╭─ Extracted entries
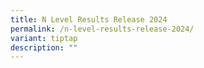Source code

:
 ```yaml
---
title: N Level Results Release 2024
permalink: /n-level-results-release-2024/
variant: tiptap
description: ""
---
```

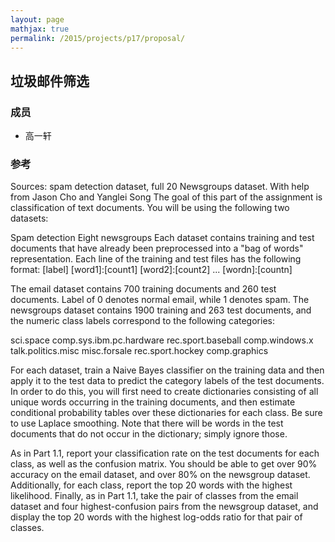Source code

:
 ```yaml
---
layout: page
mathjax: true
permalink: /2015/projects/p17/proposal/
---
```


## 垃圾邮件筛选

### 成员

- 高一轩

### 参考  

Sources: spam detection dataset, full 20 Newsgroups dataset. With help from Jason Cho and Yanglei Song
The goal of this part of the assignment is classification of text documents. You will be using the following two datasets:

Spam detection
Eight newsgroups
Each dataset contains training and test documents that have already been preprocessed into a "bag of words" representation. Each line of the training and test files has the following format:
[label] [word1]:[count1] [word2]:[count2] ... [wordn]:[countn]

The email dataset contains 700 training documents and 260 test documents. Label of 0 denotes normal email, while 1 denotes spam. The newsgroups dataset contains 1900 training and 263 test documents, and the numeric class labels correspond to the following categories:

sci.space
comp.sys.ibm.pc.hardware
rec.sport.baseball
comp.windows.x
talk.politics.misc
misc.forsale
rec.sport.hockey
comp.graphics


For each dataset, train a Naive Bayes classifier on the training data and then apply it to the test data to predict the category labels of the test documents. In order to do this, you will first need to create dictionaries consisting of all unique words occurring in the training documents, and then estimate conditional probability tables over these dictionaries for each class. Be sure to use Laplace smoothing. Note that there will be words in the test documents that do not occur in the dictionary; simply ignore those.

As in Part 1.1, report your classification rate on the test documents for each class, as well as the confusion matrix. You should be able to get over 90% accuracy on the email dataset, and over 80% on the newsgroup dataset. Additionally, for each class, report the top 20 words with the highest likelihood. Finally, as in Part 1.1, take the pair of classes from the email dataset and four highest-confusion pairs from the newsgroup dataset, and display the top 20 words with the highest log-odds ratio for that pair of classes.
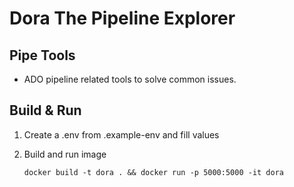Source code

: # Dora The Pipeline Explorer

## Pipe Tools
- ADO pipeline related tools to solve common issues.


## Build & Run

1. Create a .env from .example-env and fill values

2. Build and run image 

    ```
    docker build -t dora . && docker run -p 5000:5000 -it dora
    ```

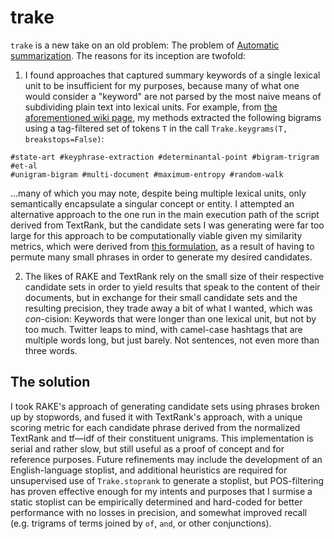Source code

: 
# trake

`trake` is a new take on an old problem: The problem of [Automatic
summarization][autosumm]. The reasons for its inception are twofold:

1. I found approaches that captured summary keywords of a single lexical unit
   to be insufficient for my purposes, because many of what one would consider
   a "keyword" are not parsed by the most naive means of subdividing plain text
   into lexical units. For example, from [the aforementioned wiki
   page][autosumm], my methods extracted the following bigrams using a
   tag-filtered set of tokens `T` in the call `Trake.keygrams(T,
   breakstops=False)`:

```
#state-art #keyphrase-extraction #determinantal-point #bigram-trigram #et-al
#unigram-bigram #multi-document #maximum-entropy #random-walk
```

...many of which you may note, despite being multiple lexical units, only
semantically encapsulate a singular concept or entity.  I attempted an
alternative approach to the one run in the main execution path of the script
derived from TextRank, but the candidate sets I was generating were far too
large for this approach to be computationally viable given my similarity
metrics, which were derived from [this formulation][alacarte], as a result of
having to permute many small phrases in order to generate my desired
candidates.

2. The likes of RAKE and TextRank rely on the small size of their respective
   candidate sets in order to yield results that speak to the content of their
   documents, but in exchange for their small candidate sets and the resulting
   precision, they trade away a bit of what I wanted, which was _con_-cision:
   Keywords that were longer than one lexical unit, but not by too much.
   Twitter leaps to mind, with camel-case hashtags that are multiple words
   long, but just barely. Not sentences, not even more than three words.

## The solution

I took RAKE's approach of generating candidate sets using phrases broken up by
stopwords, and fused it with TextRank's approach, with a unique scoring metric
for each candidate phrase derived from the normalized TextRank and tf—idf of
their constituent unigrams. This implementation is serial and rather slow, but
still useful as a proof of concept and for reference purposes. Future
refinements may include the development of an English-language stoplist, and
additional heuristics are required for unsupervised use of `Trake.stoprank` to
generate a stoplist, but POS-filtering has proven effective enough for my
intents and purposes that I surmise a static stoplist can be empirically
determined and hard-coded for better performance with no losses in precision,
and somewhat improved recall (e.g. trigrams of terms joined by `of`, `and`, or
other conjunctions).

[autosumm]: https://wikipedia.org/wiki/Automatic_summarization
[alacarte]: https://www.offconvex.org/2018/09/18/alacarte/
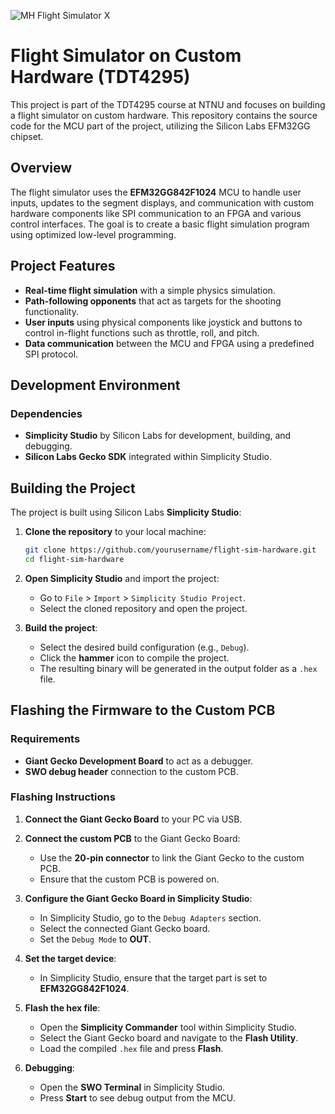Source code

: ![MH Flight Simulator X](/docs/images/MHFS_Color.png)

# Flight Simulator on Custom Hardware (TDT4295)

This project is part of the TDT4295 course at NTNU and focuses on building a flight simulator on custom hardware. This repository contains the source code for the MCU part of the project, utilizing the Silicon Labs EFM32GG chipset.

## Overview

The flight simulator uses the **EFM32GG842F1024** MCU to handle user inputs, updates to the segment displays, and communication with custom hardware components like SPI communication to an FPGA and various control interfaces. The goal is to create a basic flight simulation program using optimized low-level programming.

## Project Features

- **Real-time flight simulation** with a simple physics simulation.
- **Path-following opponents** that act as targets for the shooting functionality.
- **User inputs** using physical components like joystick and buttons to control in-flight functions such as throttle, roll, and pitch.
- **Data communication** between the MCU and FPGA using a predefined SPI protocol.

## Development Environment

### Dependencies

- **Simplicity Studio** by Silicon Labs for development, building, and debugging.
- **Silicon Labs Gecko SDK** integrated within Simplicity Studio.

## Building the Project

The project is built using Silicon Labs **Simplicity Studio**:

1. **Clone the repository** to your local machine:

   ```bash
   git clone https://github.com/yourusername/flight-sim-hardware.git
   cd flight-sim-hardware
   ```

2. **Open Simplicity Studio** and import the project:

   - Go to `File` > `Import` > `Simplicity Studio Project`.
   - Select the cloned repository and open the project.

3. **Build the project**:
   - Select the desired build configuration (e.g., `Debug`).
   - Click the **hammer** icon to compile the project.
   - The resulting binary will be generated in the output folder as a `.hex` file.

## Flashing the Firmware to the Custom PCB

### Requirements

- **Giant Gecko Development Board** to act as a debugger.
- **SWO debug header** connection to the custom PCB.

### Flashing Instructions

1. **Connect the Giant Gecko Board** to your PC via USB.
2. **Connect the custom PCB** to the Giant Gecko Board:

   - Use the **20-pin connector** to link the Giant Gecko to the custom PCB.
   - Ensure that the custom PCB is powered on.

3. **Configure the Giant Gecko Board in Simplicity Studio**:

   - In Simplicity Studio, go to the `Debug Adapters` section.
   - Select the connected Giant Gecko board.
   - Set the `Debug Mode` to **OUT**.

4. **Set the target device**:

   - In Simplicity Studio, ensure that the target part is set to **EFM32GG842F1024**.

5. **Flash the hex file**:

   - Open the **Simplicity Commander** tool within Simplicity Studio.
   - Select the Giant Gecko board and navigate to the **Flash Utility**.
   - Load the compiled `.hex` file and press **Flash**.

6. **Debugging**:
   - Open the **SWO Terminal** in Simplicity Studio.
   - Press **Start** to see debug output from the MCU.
╰─
> **Work to be completed**
What's needed is every line above, retyped exactly and free of pictures.

> **Answer section**
Source code

:
 ```yaml
---
title: N Level Results Release 2024
permalink: /n-level-results-release-2024/
variant: tiptap
description: ""
---
```

Source code

:
 ```yaml
---
layout: page
mathjax: true
permalink: /2015/projects/p17/proposal/
---
```


## 垃圾邮件筛选

### 成员

- 高一轩

### 参考  

Sources: spam detection dataset, full 20 Newsgroups dataset. With help from Jason Cho and Yanglei Song
The goal of this part of the assignment is classification of text documents. You will be using the following two datasets:

Spam detection
Eight newsgroups
Each dataset contains training and test documents that have already been preprocessed into a "bag of words" representation. Each line of the training and test files has the following format:
[label] [word1]:[count1] [word2]:[count2] ... [wordn]:[countn]

The email dataset contains 700 training documents and 260 test documents. Label of 0 denotes normal email, while 1 denotes spam. The newsgroups dataset contains 1900 training and 263 test documents, and the numeric class labels correspond to the following categories:

sci.space
comp.sys.ibm.pc.hardware
rec.sport.baseball
comp.windows.x
talk.politics.misc
misc.forsale
rec.sport.hockey
comp.graphics


For each dataset, train a Naive Bayes classifier on the training data and then apply it to the test data to predict the category labels of the test documents. In order to do this, you will first need to create dictionaries consisting of all unique words occurring in the training documents, and then estimate conditional probability tables over these dictionaries for each class. Be sure to use Laplace smoothing. Note that there will be words in the test documents that do not occur in the dictionary; simply ignore those.

As in Part 1.1, report your classification rate on the test documents for each class, as well as the confusion matrix. You should be able to get over 90% accuracy on the email dataset, and over 80% on the newsgroup dataset. Additionally, for each class, report the top 20 words with the highest likelihood. Finally, as in Part 1.1, take the pair of classes from the email dataset and four highest-confusion pairs from the newsgroup dataset, and display the top 20 words with the highest log-odds ratio for that pair of classes.
Source code

: # Dora The Pipeline Explorer

## Pipe Tools
- ADO pipeline related tools to solve common issues.


## Build & Run

1. Create a .env from .example-env and fill values

2. Build and run image 

    ```
    docker build -t dora . && docker run -p 5000:5000 -it dora
    ```

Source code

: 
# trake

`trake` is a new take on an old problem: The problem of [Automatic
summarization][autosumm]. The reasons for its inception are twofold:

1. I found approaches that captured summary keywords of a single lexical unit
   to be insufficient for my purposes, because many of what one would consider
   a "keyword" are not parsed by the most naive means of subdividing plain text
   into lexical units. For example, from [the aforementioned wiki
   page][autosumm], my methods extracted the following bigrams using a
   tag-filtered set of tokens `T` in the call `Trake.keygrams(T,
   breakstops=False)`:

```
#state-art #keyphrase-extraction #determinantal-point #bigram-trigram #et-al
#unigram-bigram #multi-document #maximum-entropy #random-walk
```

...many of which you may note, despite being multiple lexical units, only
semantically encapsulate a singular concept or entity.  I attempted an
alternative approach to the one run in the main execution path of the script
derived from TextRank, but the candidate sets I was generating were far too
large for this approach to be computationally viable given my similarity
metrics, which were derived from [this formulation][alacarte], as a result of
having to permute many small phrases in order to generate my desired
candidates.

2. The likes of RAKE and TextRank rely on the small size of their respective
   candidate sets in order to yield results that speak to the content of their
   documents, but in exchange for their small candidate sets and the resulting
   precision, they trade away a bit of what I wanted, which was _con_-cision:
   Keywords that were longer than one lexical unit, but not by too much.
   Twitter leaps to mind, with camel-case hashtags that are multiple words
   long, but just barely. Not sentences, not even more than three words.

## The solution

I took RAKE's approach of generating candidate sets using phrases broken up by
stopwords, and fused it with TextRank's approach, with a unique scoring metric
for each candidate phrase derived from the normalized TextRank and tf—idf of
their constituent unigrams. This implementation is serial and rather slow, but
still useful as a proof of concept and for reference purposes. Future
refinements may include the development of an English-language stoplist, and
additional heuristics are required for unsupervised use of `Trake.stoprank` to
generate a stoplist, but POS-filtering has proven effective enough for my
intents and purposes that I surmise a static stoplist can be empirically
determined and hard-coded for better performance with no losses in precision,
and somewhat improved recall (e.g. trigrams of terms joined by `of`, `and`, or
other conjunctions).

[autosumm]: https://wikipedia.org/wiki/Automatic_summarization
[alacarte]: https://www.offconvex.org/2018/09/18/alacarte/
Source code

: ![MH Flight Simulator X](/docs/images/MHFS_Color.png)

# Flight Simulator on Custom Hardware (TDT4295)

This project is part of the TDT4295 course at NTNU and focuses on building a flight simulator on custom hardware. This repository contains the source code for the MCU part of the project, utilizing the Silicon Labs EFM32GG chipset.

## Overview

The flight simulator uses the **EFM32GG842F1024** MCU to handle user inputs, updates to the segment displays, and communication with custom hardware components like SPI communication to an FPGA and various control interfaces. The goal is to create a basic flight simulation program using optimized low-level programming.

## Project Features

- **Real-time flight simulation** with a simple physics simulation.
- **Path-following opponents** that act as targets for the shooting functionality.
- **User inputs** using physical components like joystick and buttons to control in-flight functions such as throttle, roll, and pitch.
- **Data communication** between the MCU and FPGA using a predefined SPI protocol.

## Development Environment

### Dependencies

- **Simplicity Studio** by Silicon Labs for development, building, and debugging.
- **Silicon Labs Gecko SDK** integrated within Simplicity Studio.

## Building the Project

The project is built using Silicon Labs **Simplicity Studio**:

1. **Clone the repository** to your local machine:

   ```bash
   git clone https://github.com/yourusername/flight-sim-hardware.git
   cd flight-sim-hardware
   ```

2. **Open Simplicity Studio** and import the project:

   - Go to `File` > `Import` > `Simplicity Studio Project`.
   - Select the cloned repository and open the project.

3. **Build the project**:
   - Select the desired build configuration (e.g., `Debug`).
   - Click the **hammer** icon to compile the project.
   - The resulting binary will be generated in the output folder as a `.hex` file.

## Flashing the Firmware to the Custom PCB

### Requirements

- **Giant Gecko Development Board** to act as a debugger.
- **SWO debug header** connection to the custom PCB.

### Flashing Instructions

1. **Connect the Giant Gecko Board** to your PC via USB.
2. **Connect the custom PCB** to the Giant Gecko Board:

   - Use the **20-pin connector** to link the Giant Gecko to the custom PCB.
   - Ensure that the custom PCB is powered on.

3. **Configure the Giant Gecko Board in Simplicity Studio**:

   - In Simplicity Studio, go to the `Debug Adapters` section.
   - Select the connected Giant Gecko board.
   - Set the `Debug Mode` to **OUT**.

4. **Set the target device**:

   - In Simplicity Studio, ensure that the target part is set to **EFM32GG842F1024**.

5. **Flash the hex file**:

   - Open the **Simplicity Commander** tool within Simplicity Studio.
   - Select the Giant Gecko board and navigate to the **Flash Utility**.
   - Load the compiled `.hex` file and press **Flash**.

6. **Debugging**:
   - Open the **SWO Terminal** in Simplicity Studio.
   - Press **Start** to see debug output from the MCU.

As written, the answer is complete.